- [REQUIRED WORK] The answer must be every entry below, word for word, with the pictures left out.
↓
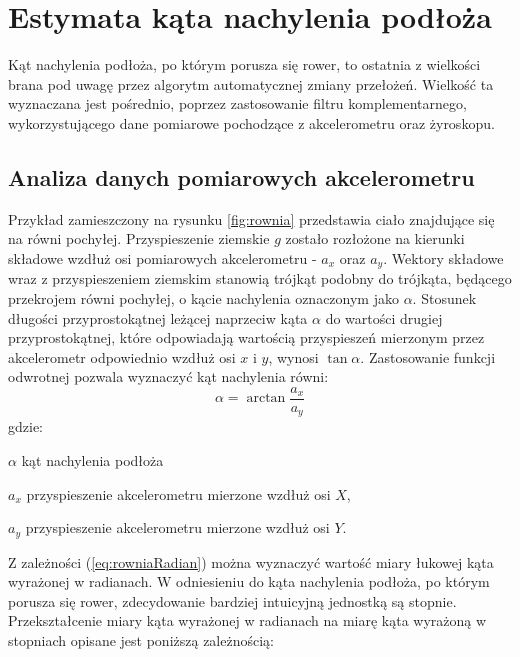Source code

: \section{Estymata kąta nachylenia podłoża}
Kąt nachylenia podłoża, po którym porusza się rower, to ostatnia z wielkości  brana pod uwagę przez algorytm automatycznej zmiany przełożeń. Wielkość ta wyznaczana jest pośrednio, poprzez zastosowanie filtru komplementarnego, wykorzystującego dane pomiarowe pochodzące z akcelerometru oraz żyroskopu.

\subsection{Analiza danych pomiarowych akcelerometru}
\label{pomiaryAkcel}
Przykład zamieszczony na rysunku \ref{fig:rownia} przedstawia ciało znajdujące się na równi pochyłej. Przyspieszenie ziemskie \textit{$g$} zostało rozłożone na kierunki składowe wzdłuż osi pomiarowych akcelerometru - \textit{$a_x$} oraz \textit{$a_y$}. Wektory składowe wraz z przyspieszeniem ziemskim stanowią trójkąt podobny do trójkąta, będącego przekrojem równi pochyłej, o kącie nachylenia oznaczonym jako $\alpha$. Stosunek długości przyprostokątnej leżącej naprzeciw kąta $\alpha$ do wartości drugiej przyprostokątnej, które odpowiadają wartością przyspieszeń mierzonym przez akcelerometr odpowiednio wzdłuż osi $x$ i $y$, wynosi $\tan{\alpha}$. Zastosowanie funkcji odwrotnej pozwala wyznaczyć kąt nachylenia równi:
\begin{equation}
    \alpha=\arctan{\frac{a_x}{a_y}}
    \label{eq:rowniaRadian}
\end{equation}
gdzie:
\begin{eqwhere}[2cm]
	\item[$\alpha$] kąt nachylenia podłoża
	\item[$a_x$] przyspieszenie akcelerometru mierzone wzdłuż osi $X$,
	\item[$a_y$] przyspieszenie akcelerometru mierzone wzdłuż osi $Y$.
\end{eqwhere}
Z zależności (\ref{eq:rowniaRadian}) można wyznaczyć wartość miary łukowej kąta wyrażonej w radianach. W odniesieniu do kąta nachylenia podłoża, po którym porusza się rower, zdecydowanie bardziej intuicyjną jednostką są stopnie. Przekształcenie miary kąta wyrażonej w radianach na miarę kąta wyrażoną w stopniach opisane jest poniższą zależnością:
↑
- [OUTPUT FOR THIS EXERCISE]
Source code

: \section{Estymata kąta nachylenia podłoża}
Kąt nachylenia podłoża, po którym porusza się rower, to ostatnia z wielkości  brana pod uwagę przez algorytm automatycznej zmiany przełożeń. Wielkość ta wyznaczana jest pośrednio, poprzez zastosowanie filtru komplementarnego, wykorzystującego dane pomiarowe pochodzące z akcelerometru oraz żyroskopu.

\subsection{Analiza danych pomiarowych akcelerometru}
\label{pomiaryAkcel}
Przykład zamieszczony na rysunku \ref{fig:rownia} przedstawia ciało znajdujące się na równi pochyłej. Przyspieszenie ziemskie \textit{$g$} zostało rozłożone na kierunki składowe wzdłuż osi pomiarowych akcelerometru - \textit{$a_x$} oraz \textit{$a_y$}. Wektory składowe wraz z przyspieszeniem ziemskim stanowią trójkąt podobny do trójkąta, będącego przekrojem równi pochyłej, o kącie nachylenia oznaczonym jako $\alpha$. Stosunek długości przyprostokątnej leżącej naprzeciw kąta $\alpha$ do wartości drugiej przyprostokątnej, które odpowiadają wartością przyspieszeń mierzonym przez akcelerometr odpowiednio wzdłuż osi $x$ i $y$, wynosi $\tan{\alpha}$. Zastosowanie funkcji odwrotnej pozwala wyznaczyć kąt nachylenia równi:
\begin{equation}
    \alpha=\arctan{\frac{a_x}{a_y}}
    \label{eq:rowniaRadian}
\end{equation}
gdzie:
\begin{eqwhere}[2cm]
	\item[$\alpha$] kąt nachylenia podłoża
	\item[$a_x$] przyspieszenie akcelerometru mierzone wzdłuż osi $X$,
	\item[$a_y$] przyspieszenie akcelerometru mierzone wzdłuż osi $Y$.
\end{eqwhere}
Z zależności (\ref{eq:rowniaRadian}) można wyznaczyć wartość miary łukowej kąta wyrażonej w radianach. W odniesieniu do kąta nachylenia podłoża, po którym porusza się rower, zdecydowanie bardziej intuicyjną jednostką są stopnie. Przekształcenie miary kąta wyrażonej w radianach na miarę kąta wyrażoną w stopniach opisane jest poniższą zależnością:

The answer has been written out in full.